Florida ocean records ‘unprecedented’
temperatures similar to a hot tub
The 90-100F readings add to previous warnings over
warming water putting marine life and ecosystems in peril
Dani
Anguiano and agencies
Wed 26 Jul
2023 02.30 BST
https://www.theguardian.com/us-news/2023/jul/25/florida-ocean-temperatures-hot-tub-extreme-weather
The surface
ocean temperature around the Florida Keys soared to 101.19F (38.43C) this week,
in what could be a global record as ocean heat around the state reaches
unprecedented extremes.
A water
temperature buoy located in the waters of Manatee Bay at the Everglades
national park recorded the high temperature late on Monday afternoon, US
government data showed. Other nearby buoys topped 100F (38C) and the upper 90s
(32C).
Normal
water temperatures for the area this time of year should be between 73F and 88F
(23C and 31C), according to the National Oceanic and Atmospheric Administration
(Noaa).

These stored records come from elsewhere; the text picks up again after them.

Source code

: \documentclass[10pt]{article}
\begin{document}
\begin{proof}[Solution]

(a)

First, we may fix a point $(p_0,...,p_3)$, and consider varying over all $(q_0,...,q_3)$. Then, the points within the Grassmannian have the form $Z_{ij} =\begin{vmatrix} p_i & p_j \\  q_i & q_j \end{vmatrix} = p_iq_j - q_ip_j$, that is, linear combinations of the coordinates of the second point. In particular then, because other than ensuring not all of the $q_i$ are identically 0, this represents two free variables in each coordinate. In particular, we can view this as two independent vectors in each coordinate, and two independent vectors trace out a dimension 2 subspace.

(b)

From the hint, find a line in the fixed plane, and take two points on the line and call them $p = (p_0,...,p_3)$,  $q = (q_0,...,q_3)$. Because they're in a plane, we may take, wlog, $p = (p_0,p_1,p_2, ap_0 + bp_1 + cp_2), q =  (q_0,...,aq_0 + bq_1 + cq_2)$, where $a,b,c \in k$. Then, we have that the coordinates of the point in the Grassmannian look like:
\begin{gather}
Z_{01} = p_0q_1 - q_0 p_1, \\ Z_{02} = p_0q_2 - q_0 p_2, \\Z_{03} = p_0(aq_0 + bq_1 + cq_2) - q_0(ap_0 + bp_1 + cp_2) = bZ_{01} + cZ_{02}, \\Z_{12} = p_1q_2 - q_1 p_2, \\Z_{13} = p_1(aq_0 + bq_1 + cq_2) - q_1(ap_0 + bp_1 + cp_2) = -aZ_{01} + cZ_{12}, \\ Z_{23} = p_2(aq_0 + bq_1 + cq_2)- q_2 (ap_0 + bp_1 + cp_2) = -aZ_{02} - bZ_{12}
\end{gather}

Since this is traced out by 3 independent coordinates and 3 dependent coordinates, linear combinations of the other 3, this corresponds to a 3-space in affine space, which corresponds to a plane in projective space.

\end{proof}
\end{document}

The level of heat recorded this week is about the same as a hot tub.
Records for
ocean surface temperature are not kept, but a 2020 study suggested that the
highest temperature observed was 99.7F (37.61C) in the Persian Gulf.
The extreme
readings add to previous warnings over Florida’s warming waters in the
south-eastern United States as prolonged heat continued to bake other parts of
the country. The south Florida coast has been grappling with an extreme
heatwave that threatens marine life and ocean ecosystems.
“We didn’t
expect this heating to happen so early in the year and to be so extreme,” Derek
Manzello, with the National Oceanic and Atmospheric Administration’s Coral Reef
Watch, told CNN last week. “This appears to be unprecedented in our records.”
Heatwaves
are increasingly affecting the world’s oceans, destroying kelp, seagrass and
corals and killing swathes of sea-life like “wildfires that take out huge areas
of forest”. Research in 2019 found that the number of ocean heatwave days had
tripled in recent years.
A 2021
heatdome likely killed more than 1 billion marine animals along Canada’s
Pacific, experts have said.
The growing
frequency and intensity of severe weather – both on land and in oceans – is a
symptom of the global, human-driven climate crisis that is fueling extremes,
experts warn, with current heatwaves expected to persist through August.
The United
Nations’ World Meteorological Organization (WMO) reported earlier this month
that global sea temperatures have reached monthly record highs since May, also
driven in part by an El Nino event. Sea surface temperatures worldwide have
broken monthly records for heat in April, May and June, according to Noaa.
The
temperatures in Florida also pose a threat to human food supplies and
livelihoods for those whose work is tied to the water.
As he
worked his knife to filet fish hauled into Key Largo on Tuesday, fishing boat
captain Dustin Hansel said the catch has been getting “slower and slower” for
the past five summers. He’s also been seeing more dead fish in waters around
Key Largo.
“As far as
all of our bay waters, any near-shore waters, everything is super, super hot,”
Hansel said.
Noaa warned
earlier this month that the warmer water around Florida could supercharge
tropical storms and hurricanes, which build more energy over warmer waters.
Rising temperatures are also severely stressing coral reefs, the agency said.
The high
temperatures around the Florida Keys are putting coral reefs at risk –
scientists have observed bleaching and even death in some of the Keys’ most
resilient corals, said Ian Enochs, lead of the coral program at the National
Oceanic and Atmospheric Administration Atlantic Oceanographic and
Meteorological Laboratory.
“This is
more, earlier than we have ever seen,” Enochs said. “I’m nervous by how early
this is occurring.”
It’s not
yet clear whether the temperatures recorded in Florida will count as a world
record because the area is shallow, has sea grasses in it and may be influenced
by warm land in the nearby Everglades national park, University of Miami
tropical meteorologist Brian McNoldy said.
Still,
McNoldy said, “it’s amazing”, and the fact that two 100F measurements were
taken in consecutive days gives credence to the readings.